EXERCISE BRIEF >> The answer is a stretch of the material below, returned exactly: the line containing "## **Installazione del Chatbot IoTwebUI**", the line containing "1. Scarica il", and all lines between.

---------- AVAILABLE DATA

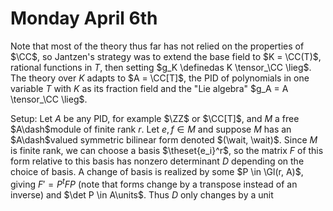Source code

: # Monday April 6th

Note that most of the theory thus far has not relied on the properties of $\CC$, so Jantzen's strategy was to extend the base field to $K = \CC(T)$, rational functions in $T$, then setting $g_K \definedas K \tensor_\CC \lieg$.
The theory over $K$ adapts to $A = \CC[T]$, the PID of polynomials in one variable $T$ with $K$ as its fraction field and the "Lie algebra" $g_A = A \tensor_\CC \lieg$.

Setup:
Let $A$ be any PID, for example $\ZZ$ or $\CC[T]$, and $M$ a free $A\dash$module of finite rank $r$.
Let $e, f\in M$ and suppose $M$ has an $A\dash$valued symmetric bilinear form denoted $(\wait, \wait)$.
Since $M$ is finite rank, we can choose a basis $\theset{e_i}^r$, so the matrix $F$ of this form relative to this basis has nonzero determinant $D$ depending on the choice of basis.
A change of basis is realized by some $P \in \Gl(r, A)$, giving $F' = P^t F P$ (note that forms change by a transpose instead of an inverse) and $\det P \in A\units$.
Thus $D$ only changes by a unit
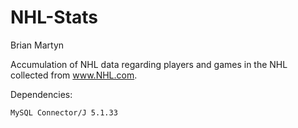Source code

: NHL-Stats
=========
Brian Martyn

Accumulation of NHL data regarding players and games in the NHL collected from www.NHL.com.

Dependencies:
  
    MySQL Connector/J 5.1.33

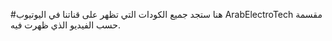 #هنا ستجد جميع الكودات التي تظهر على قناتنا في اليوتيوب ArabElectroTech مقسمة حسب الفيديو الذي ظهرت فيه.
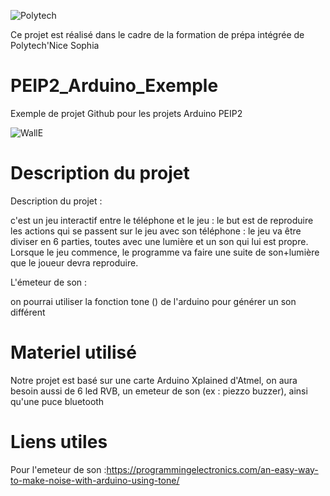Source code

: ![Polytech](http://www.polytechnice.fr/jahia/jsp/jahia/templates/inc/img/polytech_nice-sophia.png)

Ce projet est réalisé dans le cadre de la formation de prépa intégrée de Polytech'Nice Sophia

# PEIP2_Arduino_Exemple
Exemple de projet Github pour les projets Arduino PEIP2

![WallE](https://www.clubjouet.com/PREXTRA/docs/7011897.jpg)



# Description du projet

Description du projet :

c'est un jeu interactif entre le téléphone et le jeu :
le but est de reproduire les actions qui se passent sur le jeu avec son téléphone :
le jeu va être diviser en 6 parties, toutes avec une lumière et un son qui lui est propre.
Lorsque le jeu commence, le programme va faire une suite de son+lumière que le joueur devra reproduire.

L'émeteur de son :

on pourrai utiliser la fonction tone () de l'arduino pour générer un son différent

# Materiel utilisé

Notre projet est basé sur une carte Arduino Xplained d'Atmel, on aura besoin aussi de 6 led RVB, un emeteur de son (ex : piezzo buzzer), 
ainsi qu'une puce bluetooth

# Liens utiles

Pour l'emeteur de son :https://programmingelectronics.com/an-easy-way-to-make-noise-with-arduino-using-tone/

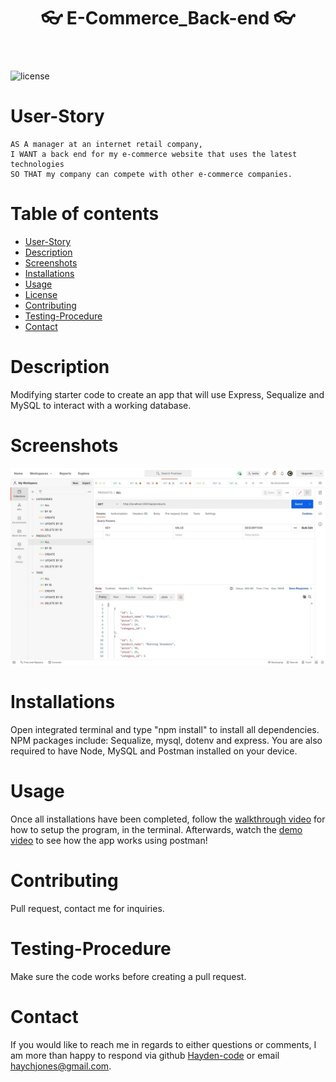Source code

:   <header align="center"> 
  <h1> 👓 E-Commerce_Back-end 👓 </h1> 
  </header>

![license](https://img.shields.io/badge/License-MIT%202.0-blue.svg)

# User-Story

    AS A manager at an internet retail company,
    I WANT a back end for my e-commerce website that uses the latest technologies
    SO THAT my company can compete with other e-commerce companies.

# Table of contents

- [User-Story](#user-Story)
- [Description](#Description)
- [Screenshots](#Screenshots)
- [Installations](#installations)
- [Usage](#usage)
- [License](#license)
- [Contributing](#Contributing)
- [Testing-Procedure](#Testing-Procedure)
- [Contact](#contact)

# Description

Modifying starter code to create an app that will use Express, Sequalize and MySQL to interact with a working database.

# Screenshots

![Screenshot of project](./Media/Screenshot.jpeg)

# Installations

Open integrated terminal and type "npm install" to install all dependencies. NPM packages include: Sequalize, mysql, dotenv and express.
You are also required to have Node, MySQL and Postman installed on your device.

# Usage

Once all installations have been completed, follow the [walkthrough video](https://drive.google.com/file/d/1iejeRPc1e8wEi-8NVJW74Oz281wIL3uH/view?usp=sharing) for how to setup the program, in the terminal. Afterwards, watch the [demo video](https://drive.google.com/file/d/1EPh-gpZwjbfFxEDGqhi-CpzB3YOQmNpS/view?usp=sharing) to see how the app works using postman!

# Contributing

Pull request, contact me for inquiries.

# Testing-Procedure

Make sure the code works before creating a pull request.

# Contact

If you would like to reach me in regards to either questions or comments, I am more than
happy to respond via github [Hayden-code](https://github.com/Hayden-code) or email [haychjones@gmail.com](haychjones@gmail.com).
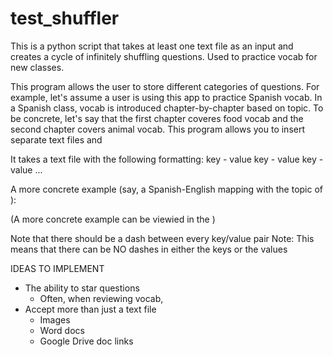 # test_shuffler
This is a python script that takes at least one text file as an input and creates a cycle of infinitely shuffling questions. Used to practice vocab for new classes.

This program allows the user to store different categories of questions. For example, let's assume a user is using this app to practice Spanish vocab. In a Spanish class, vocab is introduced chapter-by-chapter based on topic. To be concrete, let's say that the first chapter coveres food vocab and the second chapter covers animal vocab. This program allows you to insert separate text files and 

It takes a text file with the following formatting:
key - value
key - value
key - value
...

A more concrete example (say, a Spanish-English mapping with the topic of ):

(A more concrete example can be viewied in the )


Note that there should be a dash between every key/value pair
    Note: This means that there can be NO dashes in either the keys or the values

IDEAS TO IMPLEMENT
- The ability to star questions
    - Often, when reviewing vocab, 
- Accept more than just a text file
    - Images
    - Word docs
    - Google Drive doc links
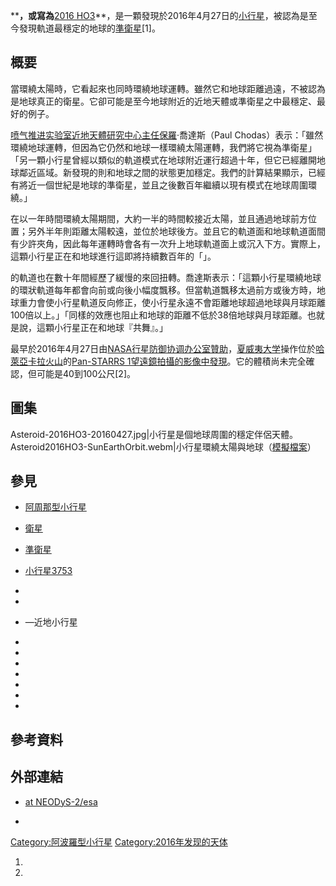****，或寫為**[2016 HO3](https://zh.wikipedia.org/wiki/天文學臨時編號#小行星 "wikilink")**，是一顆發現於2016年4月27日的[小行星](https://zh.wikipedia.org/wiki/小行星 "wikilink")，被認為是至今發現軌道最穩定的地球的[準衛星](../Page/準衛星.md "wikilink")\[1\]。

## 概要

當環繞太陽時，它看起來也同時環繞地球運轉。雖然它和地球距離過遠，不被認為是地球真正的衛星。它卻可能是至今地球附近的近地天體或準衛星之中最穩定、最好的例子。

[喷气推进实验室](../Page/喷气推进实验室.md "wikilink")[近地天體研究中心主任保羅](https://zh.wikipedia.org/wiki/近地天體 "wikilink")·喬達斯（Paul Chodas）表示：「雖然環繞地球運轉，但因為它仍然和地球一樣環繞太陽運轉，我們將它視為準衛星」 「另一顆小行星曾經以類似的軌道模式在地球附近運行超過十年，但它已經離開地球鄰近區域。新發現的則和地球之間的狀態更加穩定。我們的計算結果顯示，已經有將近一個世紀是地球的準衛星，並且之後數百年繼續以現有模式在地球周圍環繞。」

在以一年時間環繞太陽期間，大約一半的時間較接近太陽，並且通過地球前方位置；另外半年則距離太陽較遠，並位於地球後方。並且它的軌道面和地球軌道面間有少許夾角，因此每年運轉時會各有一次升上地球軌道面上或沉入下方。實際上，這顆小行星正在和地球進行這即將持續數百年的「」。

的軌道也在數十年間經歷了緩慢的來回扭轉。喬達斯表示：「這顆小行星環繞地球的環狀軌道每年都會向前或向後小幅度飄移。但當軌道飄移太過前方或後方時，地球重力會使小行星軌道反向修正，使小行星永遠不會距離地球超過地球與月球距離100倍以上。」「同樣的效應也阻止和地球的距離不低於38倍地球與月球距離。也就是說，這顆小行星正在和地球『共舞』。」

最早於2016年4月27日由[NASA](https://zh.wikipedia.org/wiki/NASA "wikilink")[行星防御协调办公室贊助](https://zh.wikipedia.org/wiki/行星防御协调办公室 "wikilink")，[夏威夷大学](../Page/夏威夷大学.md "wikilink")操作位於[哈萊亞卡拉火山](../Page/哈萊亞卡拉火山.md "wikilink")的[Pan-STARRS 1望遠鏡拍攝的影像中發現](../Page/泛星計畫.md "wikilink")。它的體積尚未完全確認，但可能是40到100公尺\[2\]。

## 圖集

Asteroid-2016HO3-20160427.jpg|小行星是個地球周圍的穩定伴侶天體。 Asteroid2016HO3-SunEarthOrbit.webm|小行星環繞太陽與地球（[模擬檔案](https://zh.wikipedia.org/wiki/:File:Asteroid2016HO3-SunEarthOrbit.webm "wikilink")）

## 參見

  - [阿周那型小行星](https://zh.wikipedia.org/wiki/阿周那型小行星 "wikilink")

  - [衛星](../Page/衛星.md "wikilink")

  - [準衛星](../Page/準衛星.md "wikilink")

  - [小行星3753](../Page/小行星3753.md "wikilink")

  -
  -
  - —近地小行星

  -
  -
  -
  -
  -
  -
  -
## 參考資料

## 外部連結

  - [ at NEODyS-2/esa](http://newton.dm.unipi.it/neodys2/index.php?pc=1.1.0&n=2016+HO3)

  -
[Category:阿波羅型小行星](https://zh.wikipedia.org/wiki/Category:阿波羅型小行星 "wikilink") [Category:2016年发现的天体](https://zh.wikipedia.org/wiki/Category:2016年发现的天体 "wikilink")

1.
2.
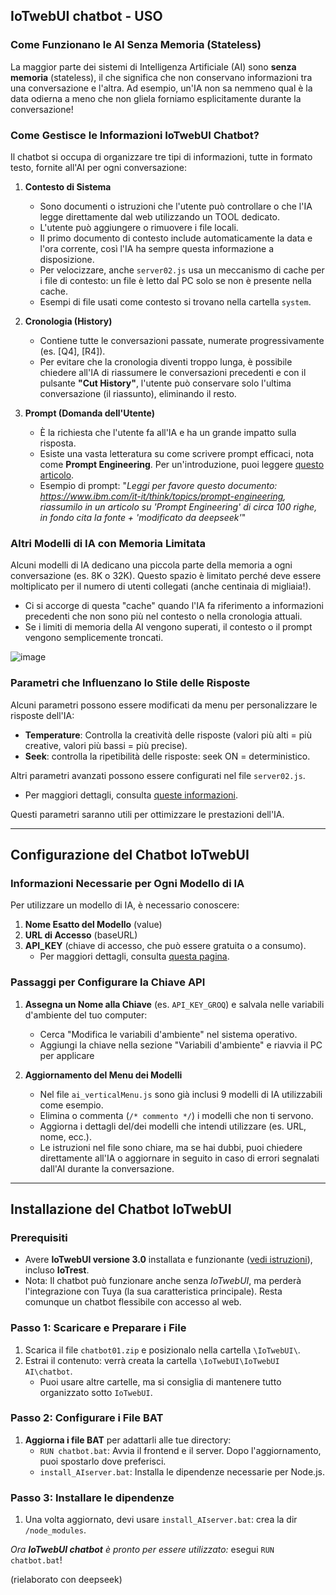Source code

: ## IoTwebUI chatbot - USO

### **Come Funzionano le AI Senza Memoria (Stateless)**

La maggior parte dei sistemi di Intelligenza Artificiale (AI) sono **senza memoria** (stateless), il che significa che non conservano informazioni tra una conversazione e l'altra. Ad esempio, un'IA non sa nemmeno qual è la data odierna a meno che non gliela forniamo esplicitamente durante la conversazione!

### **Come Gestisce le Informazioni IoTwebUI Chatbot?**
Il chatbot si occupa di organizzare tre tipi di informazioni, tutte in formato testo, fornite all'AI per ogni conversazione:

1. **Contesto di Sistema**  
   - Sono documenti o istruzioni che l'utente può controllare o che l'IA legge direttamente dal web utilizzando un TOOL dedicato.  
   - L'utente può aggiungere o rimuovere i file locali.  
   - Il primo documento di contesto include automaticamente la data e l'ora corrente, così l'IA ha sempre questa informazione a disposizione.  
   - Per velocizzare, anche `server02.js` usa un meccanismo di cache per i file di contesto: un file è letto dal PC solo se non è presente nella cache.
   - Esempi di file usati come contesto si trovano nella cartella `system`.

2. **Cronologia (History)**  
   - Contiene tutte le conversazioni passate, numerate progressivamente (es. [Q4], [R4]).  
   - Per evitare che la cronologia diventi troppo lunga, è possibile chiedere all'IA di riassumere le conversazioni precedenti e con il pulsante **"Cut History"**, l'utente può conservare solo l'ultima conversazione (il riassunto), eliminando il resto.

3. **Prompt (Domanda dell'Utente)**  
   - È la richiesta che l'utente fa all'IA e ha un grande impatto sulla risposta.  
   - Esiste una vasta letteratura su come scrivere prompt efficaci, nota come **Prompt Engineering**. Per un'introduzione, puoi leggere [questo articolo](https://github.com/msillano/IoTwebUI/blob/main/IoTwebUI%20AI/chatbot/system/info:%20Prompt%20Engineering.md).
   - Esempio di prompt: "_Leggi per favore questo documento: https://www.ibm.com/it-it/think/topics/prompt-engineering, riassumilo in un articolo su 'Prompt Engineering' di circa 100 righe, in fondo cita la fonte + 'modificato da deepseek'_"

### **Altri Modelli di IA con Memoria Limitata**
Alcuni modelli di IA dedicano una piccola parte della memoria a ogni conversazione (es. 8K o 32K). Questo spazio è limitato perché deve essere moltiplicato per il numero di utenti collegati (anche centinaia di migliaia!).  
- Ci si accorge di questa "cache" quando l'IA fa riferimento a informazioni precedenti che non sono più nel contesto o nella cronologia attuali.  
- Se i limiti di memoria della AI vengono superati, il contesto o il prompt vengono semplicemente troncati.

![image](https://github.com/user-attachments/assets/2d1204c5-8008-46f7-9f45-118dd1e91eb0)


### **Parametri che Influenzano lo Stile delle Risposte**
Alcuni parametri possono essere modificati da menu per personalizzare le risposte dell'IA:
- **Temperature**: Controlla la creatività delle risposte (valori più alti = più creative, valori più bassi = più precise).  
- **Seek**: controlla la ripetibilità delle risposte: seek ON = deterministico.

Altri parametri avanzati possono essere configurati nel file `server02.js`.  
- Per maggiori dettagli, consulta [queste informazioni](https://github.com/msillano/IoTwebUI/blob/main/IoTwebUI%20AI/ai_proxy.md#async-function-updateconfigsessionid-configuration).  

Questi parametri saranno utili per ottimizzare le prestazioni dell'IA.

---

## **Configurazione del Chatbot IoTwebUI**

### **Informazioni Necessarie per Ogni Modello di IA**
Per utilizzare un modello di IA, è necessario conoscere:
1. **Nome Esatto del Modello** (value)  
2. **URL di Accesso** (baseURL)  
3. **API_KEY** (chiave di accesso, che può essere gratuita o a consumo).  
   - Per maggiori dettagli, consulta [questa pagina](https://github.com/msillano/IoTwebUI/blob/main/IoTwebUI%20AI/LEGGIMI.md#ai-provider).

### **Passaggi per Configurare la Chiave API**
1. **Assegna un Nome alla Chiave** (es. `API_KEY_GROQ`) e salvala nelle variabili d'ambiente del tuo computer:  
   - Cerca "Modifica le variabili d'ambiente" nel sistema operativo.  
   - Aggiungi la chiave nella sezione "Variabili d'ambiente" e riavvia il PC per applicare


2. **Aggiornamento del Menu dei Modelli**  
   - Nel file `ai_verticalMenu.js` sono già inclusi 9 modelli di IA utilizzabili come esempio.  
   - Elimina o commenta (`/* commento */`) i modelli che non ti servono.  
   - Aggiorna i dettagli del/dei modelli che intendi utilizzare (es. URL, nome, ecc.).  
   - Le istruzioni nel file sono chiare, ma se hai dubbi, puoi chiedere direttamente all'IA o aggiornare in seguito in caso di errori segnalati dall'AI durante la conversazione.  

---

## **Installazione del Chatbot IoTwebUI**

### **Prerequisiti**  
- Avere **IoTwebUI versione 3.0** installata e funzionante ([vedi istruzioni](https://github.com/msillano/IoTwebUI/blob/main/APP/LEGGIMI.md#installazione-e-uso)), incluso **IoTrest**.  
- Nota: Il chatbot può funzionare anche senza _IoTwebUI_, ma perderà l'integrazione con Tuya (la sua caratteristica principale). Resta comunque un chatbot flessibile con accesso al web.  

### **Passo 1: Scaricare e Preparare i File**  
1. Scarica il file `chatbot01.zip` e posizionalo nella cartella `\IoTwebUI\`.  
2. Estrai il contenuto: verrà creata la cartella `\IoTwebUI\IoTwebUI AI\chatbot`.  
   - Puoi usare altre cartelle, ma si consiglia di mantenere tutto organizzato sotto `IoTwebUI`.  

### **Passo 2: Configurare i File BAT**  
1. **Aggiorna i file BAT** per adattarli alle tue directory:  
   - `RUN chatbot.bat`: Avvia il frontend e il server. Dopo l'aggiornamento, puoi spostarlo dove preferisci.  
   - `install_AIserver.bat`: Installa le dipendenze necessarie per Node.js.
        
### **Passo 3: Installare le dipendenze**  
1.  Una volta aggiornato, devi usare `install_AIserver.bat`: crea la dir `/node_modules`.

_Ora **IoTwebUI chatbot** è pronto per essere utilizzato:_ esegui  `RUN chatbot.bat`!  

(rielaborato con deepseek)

--------------------

TASK RESPONSE >>
## **Installazione del Chatbot IoTwebUI**

### **Prerequisiti**  
- Avere **IoTwebUI versione 3.0** installata e funzionante ([vedi istruzioni](https://github.com/msillano/IoTwebUI/blob/main/APP/LEGGIMI.md#installazione-e-uso)), incluso **IoTrest**.  
- Nota: Il chatbot può funzionare anche senza _IoTwebUI_, ma perderà l'integrazione con Tuya (la sua caratteristica principale). Resta comunque un chatbot flessibile con accesso al web.  

### **Passo 1: Scaricare e Preparare i File**  
1. Scarica il file `chatbot01.zip` e posizionalo nella cartella `\IoTwebUI\`.  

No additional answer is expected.